The brain reacts to reliving a relationship break-up in much the same way as it does to severe pain.

“We really go through pain that feels almost physical,” he says.  When love is withdrawn, the brain mechanisms activated in the brain are the same as during opioid withdrawal.

“And that would explain what people know in themselves when they’ve been through it – and what they see in people around them when others go through it – is that we become absolutely crazy when our hearts get broken.

"We get desperate, we will do anything to get the person back. Very proud people will find themselves begging and groveling. Someone who’s more reserved will send a hundred texts.”

But don’t trust what your brain is telling you, Winch says.

Humans have evolved to stay safe, and our mind’s job is to make us vividly remember hurtful or dangerous experiences so we don’t do it again.

“Except we actually would like to do it again. We want to be able to fall in love again.”

We have to take charge, he says. Make a list of every way the person disappointed you, was annoying, every compromise you had to make in the relationship that you weren’t happy about, and keep it on your phone.

“When you remember the smile … force yourself to remember the frown.”

It’s not unusual for deep attachments to form with pets, and their death can be a profound loss. Winch says. He gives the example of a dog-owner who’d divorced, his parents had died, and who worked from home. His pet was by his side all day and when he walked around the neighbourhood with his dog everyone knew them.

“When that dog died, his life almost died with him,” Winch says.” There was no more socialising, he walked the streets [and] nobody knew who he was … he was so alone.”

“The connection we form with our pets is significant.
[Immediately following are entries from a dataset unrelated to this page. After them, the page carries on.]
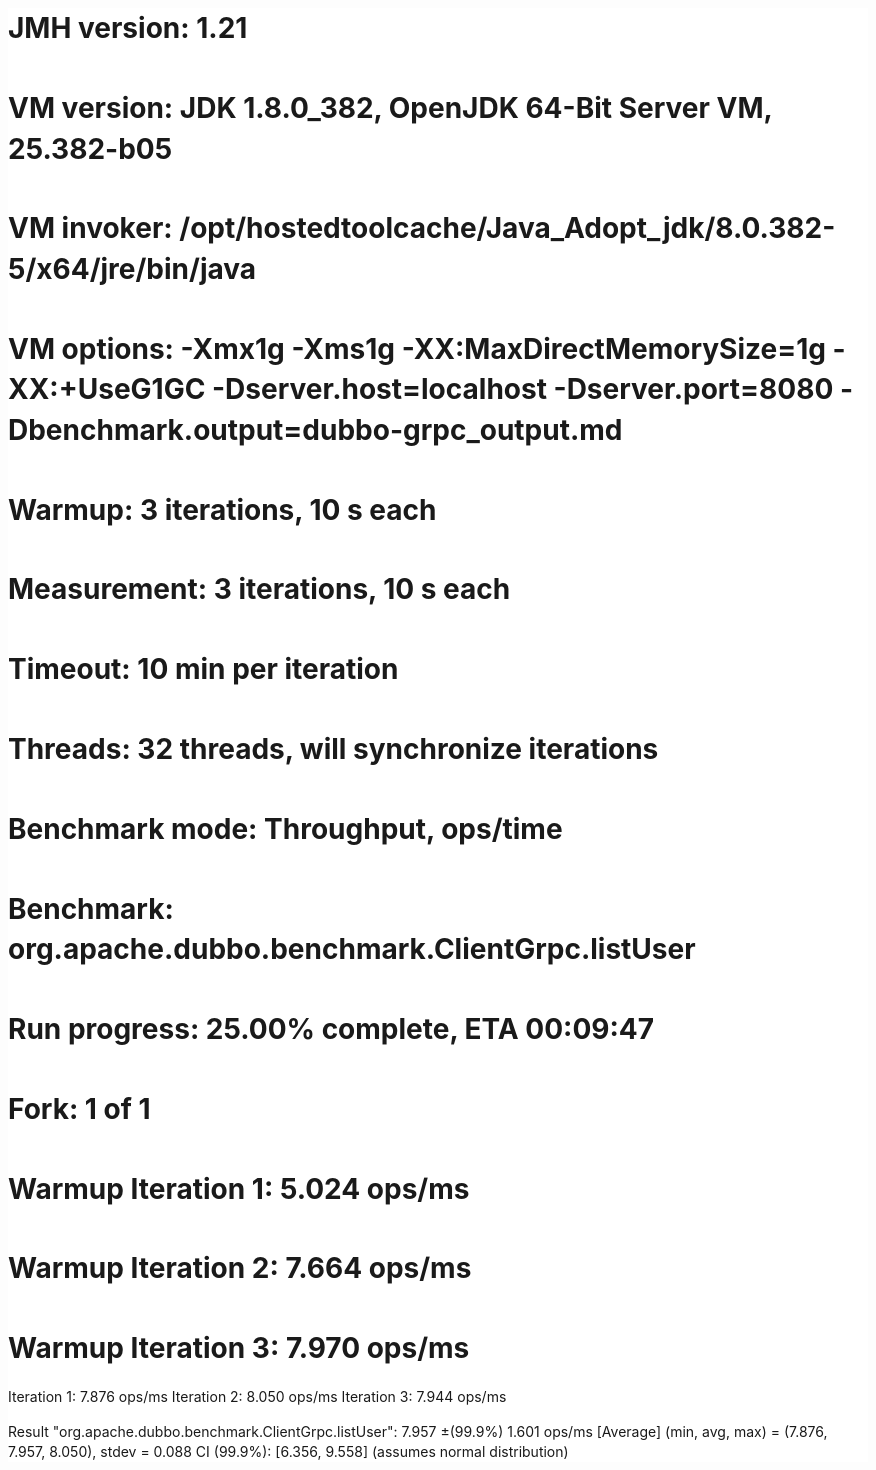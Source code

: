 
# JMH version: 1.21
# VM version: JDK 1.8.0_382, OpenJDK 64-Bit Server VM, 25.382-b05
# VM invoker: /opt/hostedtoolcache/Java_Adopt_jdk/8.0.382-5/x64/jre/bin/java
# VM options: -Xmx1g -Xms1g -XX:MaxDirectMemorySize=1g -XX:+UseG1GC -Dserver.host=localhost -Dserver.port=8080 -Dbenchmark.output=dubbo-grpc_output.md
# Warmup: 3 iterations, 10 s each
# Measurement: 3 iterations, 10 s each
# Timeout: 10 min per iteration
# Threads: 32 threads, will synchronize iterations
# Benchmark mode: Throughput, ops/time
# Benchmark: org.apache.dubbo.benchmark.ClientGrpc.listUser

# Run progress: 25.00% complete, ETA 00:09:47
# Fork: 1 of 1
# Warmup Iteration   1: 5.024 ops/ms
# Warmup Iteration   2: 7.664 ops/ms
# Warmup Iteration   3: 7.970 ops/ms
Iteration   1: 7.876 ops/ms
Iteration   2: 8.050 ops/ms
Iteration   3: 7.944 ops/ms


Result "org.apache.dubbo.benchmark.ClientGrpc.listUser":
  7.957 ±(99.9%) 1.601 ops/ms [Average]
  (min, avg, max) = (7.876, 7.957, 8.050), stdev = 0.088
  CI (99.9%): [6.356, 9.558] (assumes normal distribution)
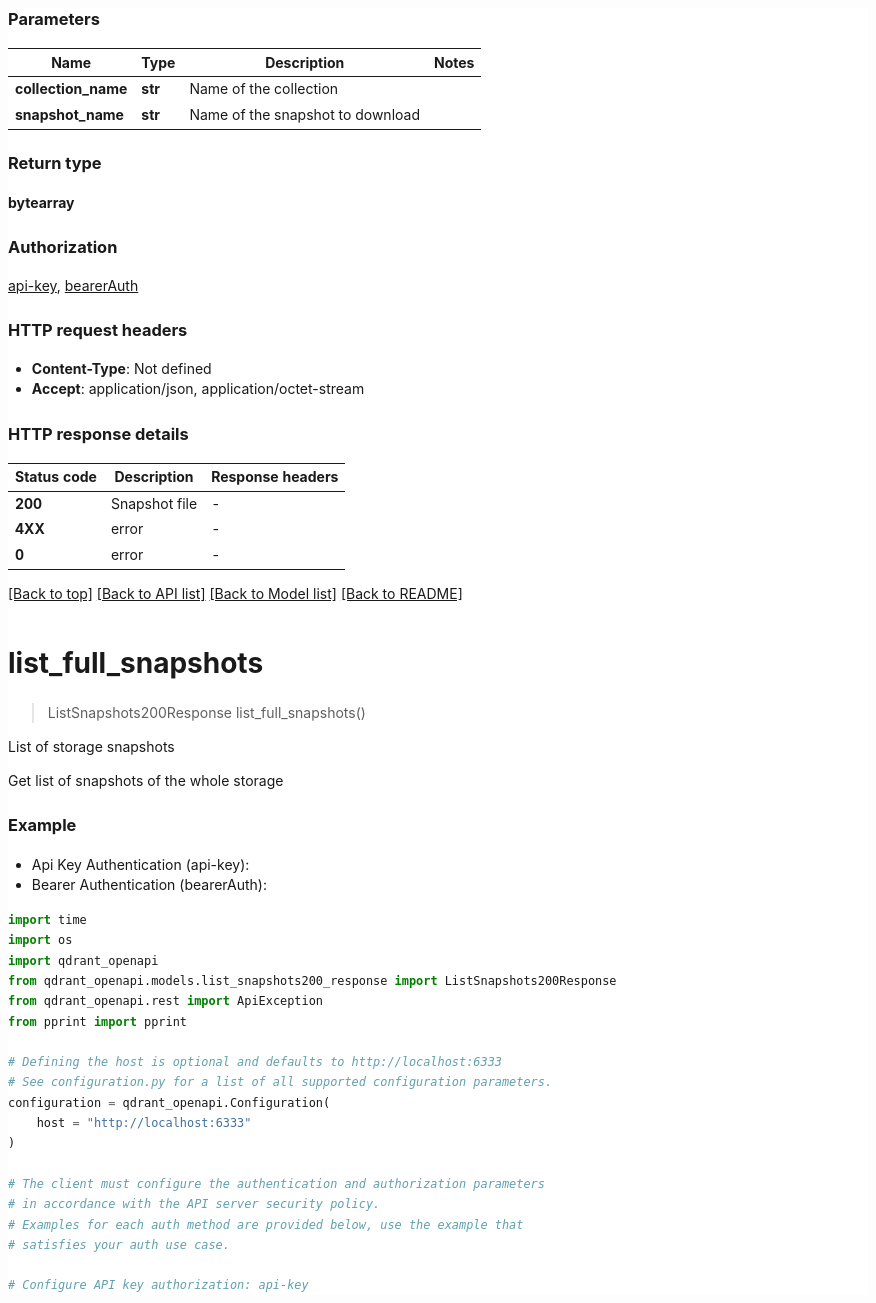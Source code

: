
 ```python
```



### Parameters

Name | Type | Description  | Notes
------------- | ------------- | ------------- | -------------
 **collection_name** | **str**| Name of the collection | 
 **snapshot_name** | **str**| Name of the snapshot to download | 

### Return type

**bytearray**

### Authorization

[api-key](../README.md#api-key), [bearerAuth](../README.md#bearerAuth)

### HTTP request headers

 - **Content-Type**: Not defined
 - **Accept**: application/json, application/octet-stream

### HTTP response details
| Status code | Description | Response headers |
|-------------|-------------|------------------|
**200** | Snapshot file |  -  |
**4XX** | error |  -  |
**0** | error |  -  |

[[Back to top]](#) [[Back to API list]](../README.md#documentation-for-api-endpoints) [[Back to Model list]](../README.md#documentation-for-models) [[Back to README]](../README.md)

# **list_full_snapshots**
> ListSnapshots200Response list_full_snapshots()

List of storage snapshots

Get list of snapshots of the whole storage

### Example

* Api Key Authentication (api-key):
* Bearer Authentication (bearerAuth):
```python
import time
import os
import qdrant_openapi
from qdrant_openapi.models.list_snapshots200_response import ListSnapshots200Response
from qdrant_openapi.rest import ApiException
from pprint import pprint

# Defining the host is optional and defaults to http://localhost:6333
# See configuration.py for a list of all supported configuration parameters.
configuration = qdrant_openapi.Configuration(
    host = "http://localhost:6333"
)

# The client must configure the authentication and authorization parameters
# in accordance with the API server security policy.
# Examples for each auth method are provided below, use the example that
# satisfies your auth use case.

# Configure API key authorization: api-key
```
They are there for us unconditionally through many, many years of our lives.”

Support from friends is helpful when you’re going through emotional pain, but Winch says their empathy comes with an "expiration date" - there’s an arbitrary point when they think you should be over it.

So for the first little while “sob on their shoulders as much as you want” but remember your friendship is about them as much as you.

“And you have different friends, you can spread the joy there, you don’t have to talk to the same one or two people incessantly.”

People who have a clear sense of why a relationship didn’t work tend to recover more quickly but if your ex can’t tell you clearly just make it up, Winch says.

“Whatever it is that you come up with, come up with something” so you don’t need to ask the question any more. “Because that question is going to hold up your recovery.”